Éric Woerth suggère de «reconnaître au maire un statut particulier vis-à-vis des administrations et des autres collectivités ». «Premier mètre » de l’action publique, élu local le plus connu par les citoyens » auxquels il «doit être en mesure d’apporter des réponses rapides », le maire «doit être soutenu dans l’exercice de ses responsabilités par les préfectures et bénéficier d’un accompagnement juridique et d’une ingénierie de proximité ».

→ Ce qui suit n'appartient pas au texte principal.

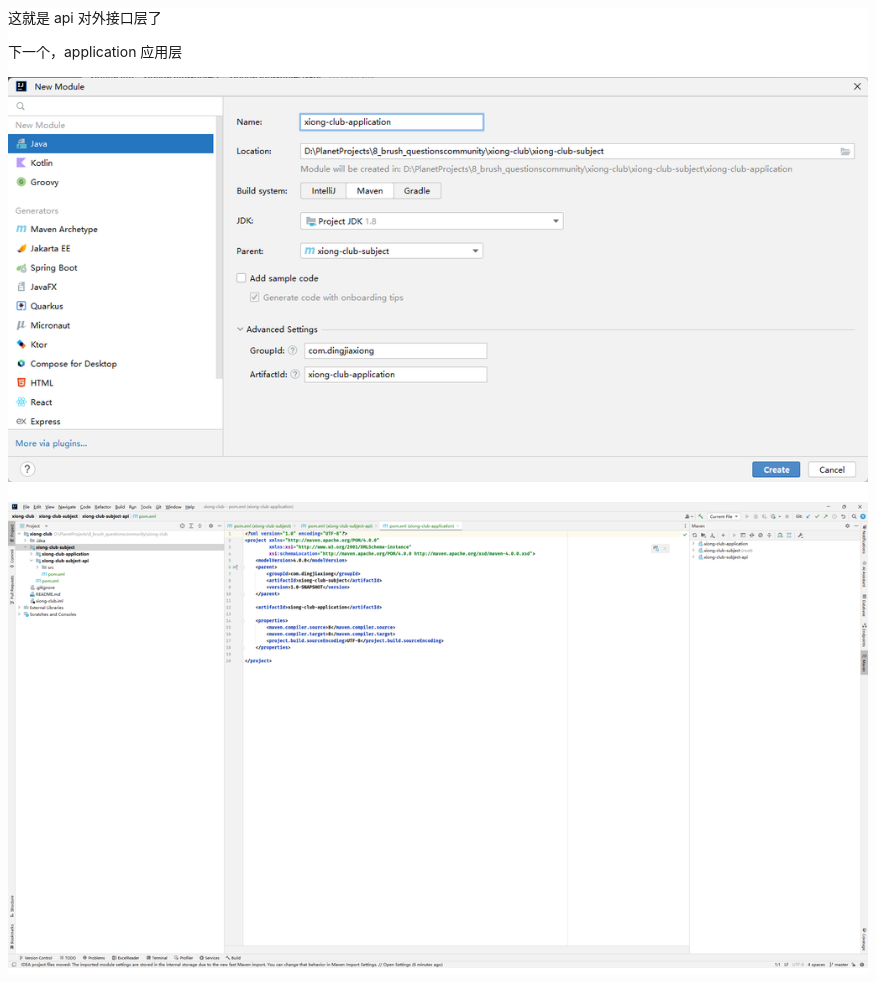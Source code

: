 

这就是 api 对外接口层了



下一个，application 应用层



![image-20240812150720043](./assets/image-20240812150720043.png)



![image-20240812150732927](./assets/image-20240812150732927.png)
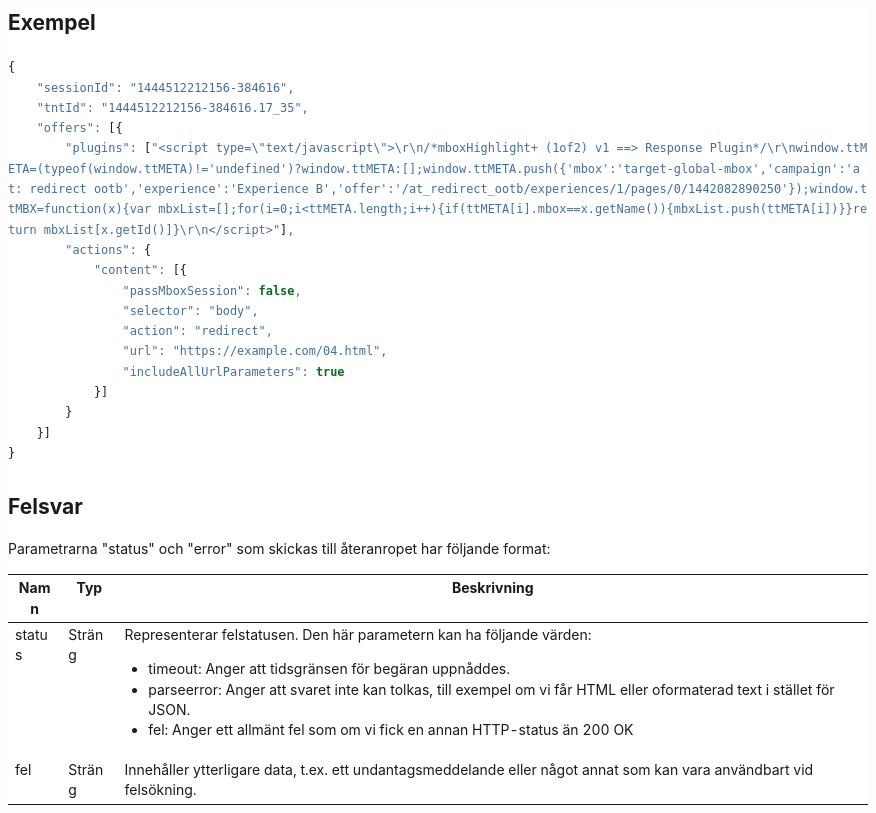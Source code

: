 ## Exempel

```javascript {line-numbers="true"}
{ 
    "sessionId": "1444512212156-384616", 
    "tntId": "1444512212156-384616.17_35", 
    "offers": [{ 
        "plugins": ["<script type=\"text/javascript\">\r\n/*mboxHighlight+ (1of2) v1 ==> Response Plugin*/\r\nwindow.ttMETA=(typeof(window.ttMETA)!='undefined')?window.ttMETA:[];window.ttMETA.push({'mbox':'target-global-mbox','campaign':'at: redirect ootb','experience':'Experience B','offer':'/at_redirect_ootb/experiences/1/pages/0/1442082890250'});window.ttMBX=function(x){var mbxList=[];for(i=0;i<ttMETA.length;i++){if(ttMETA[i].mbox==x.getName()){mbxList.push(ttMETA[i])}}return mbxList[x.getId()]}\r\n</script>"], 
        "actions": { 
            "content": [{ 
                "passMboxSession": false, 
                "selector": "body", 
                "action": "redirect", 
                "url": "https://example.com/04.html", 
                "includeAllUrlParameters": true 
            }] 
        } 
    }] 
}
```

## Felsvar

Parametrarna &quot;status&quot; och &quot;error&quot; som skickas till återanropet har följande format:

| Namn | Typ | Beskrivning |
|--- |--- |--- |
| status | Sträng | Representerar felstatusen. Den här parametern kan ha följande värden:<ul><li>timeout: Anger att tidsgränsen för begäran uppnåddes.</li><li>parseerror: Anger att svaret inte kan tolkas, till exempel om vi får HTML eller oformaterad text i stället för JSON.</li><li>fel: Anger ett allmänt fel som om vi fick en annan HTTP-status än 200 OK</li></ul> |
| fel | Sträng | Innehåller ytterligare data, t.ex. ett undantagsmeddelande eller något annat som kan vara användbart vid felsökning. |

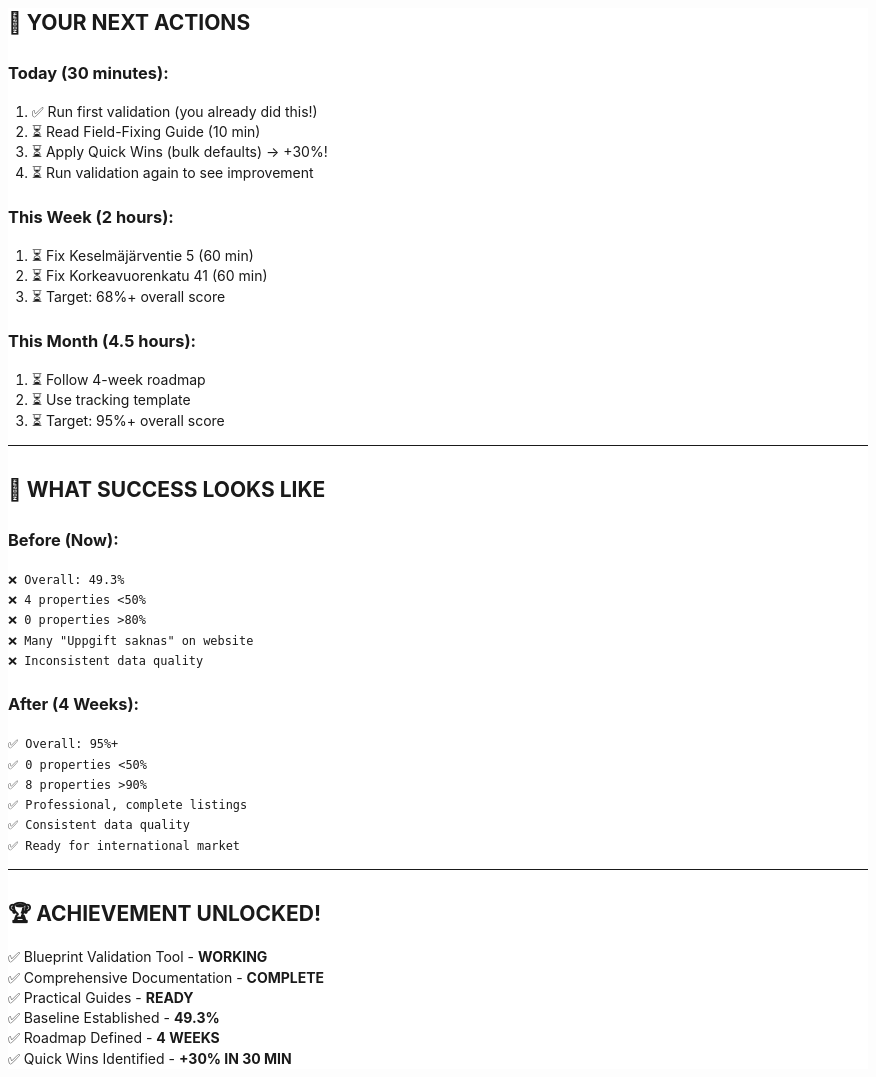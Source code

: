
## 🎯 YOUR NEXT ACTIONS

### **Today (30 minutes):**
1. ✅ Run first validation (you already did this!)
2. ⏳ Read Field-Fixing Guide (10 min)
3. ⏳ Apply Quick Wins (bulk defaults) → +30%!
4. ⏳ Run validation again to see improvement

### **This Week (2 hours):**
1. ⏳ Fix Keselmäjärventie 5 (60 min)
2. ⏳ Fix Korkeavuorenkatu 41 (60 min)
3. ⏳ Target: 68%+ overall score

### **This Month (4.5 hours):**
1. ⏳ Follow 4-week roadmap
2. ⏳ Use tracking template
3. ⏳ Target: 95%+ overall score

---

## 🎉 WHAT SUCCESS LOOKS LIKE

### **Before (Now):**
```
❌ Overall: 49.3%
❌ 4 properties <50%
❌ 0 properties >80%
❌ Many "Uppgift saknas" on website
❌ Inconsistent data quality
```

### **After (4 Weeks):**
```
✅ Overall: 95%+
✅ 0 properties <50%
✅ 8 properties >90%
✅ Professional, complete listings
✅ Consistent data quality
✅ Ready for international market
```

---

## 🏆 ACHIEVEMENT UNLOCKED!

✅ Blueprint Validation Tool - **WORKING**  
✅ Comprehensive Documentation - **COMPLETE**  
✅ Practical Guides - **READY**  
✅ Baseline Established - **49.3%**  
✅ Roadmap Defined - **4 WEEKS**  
✅ Quick Wins Identified - **+30% IN 30 MIN**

« Vivifier la démocratie locale »
-Statut de l’élu : Pour encourager les vocations et conforter l’engagement municipal, le rapport recommande la création d’un «véritable statut de l’élu » (avec notamment un relèvement des indemnités «des élus des communes de moins de 20 000 habitants »), un chantier dont le Parlement et le gouvernement se sont d’ores et déjà emparé. Mais il conditionne la création de ce statut à «une réduction du nombre d’élus municipaux (…) pour permettre de mieux identifier les élus locaux, de mieux les rémunérer et de mieux les protéger ». Les conseils municipaux des communes de moins de 500 habitants passeraient de 11 à 9 conseillers, ceux des communes de 500 à 1 499 habitants de 13 à 11. Les autres strates diminueraient de 20 %, pour permettre une réduction totale d’environ 100 000 conseillers municipaux.
-Cumul des mandats : Éric Woerth propose de permettre «à tout parlementaire d’exercer le mandat de maire, d’adjoint au maire ou de président d’EPCI ». Le cumul de la présidence d’un EPCI avec celle d’un département ou d’une région serait interdit.
-Parité : Le rapport propose de généraliser l’élection au suffrage universel direct par scrutin de liste paritaire pour toutes les communes de moins de 1 000 habitants. Cette disposition figure dans la proposition de loi de la députée de l’Isère, Elodie Jacquier-Laforge, adoptée en première lecture à l’Assemblée nationale en 2022 et jamais mise à l’ordre du jour du Sénat depuis.
-Conseiller territorial : «Pour mieux articuler l’action du département et de la région », Éric Woerth propose «la création d’un conseiller territorial siégeant à la fois au conseil départemental et au conseil régional », dont l’élection «se ferait lors d’un scrutin cantonal, afin d’assurer un ancrage territorial à chaque conseiller régional.
Pour mémoire, ce nouvel élu avait été créé en 2010 – sur le papier – par François Fillon, sous la présidence de Nicolas Sarkozy, avant d’être supprimé, avant même sa mise en place, par François Hollande, en 2012.
Ces propositions, comme celle du rapport de Boris Ravignon sont dans les mains du gouvernement qui va engager une concertation avec les associations d’élus sous l’égide du Premier ministre. Objectif, aboutir à un ou plusieurs textes d’ici à la fin de l’année.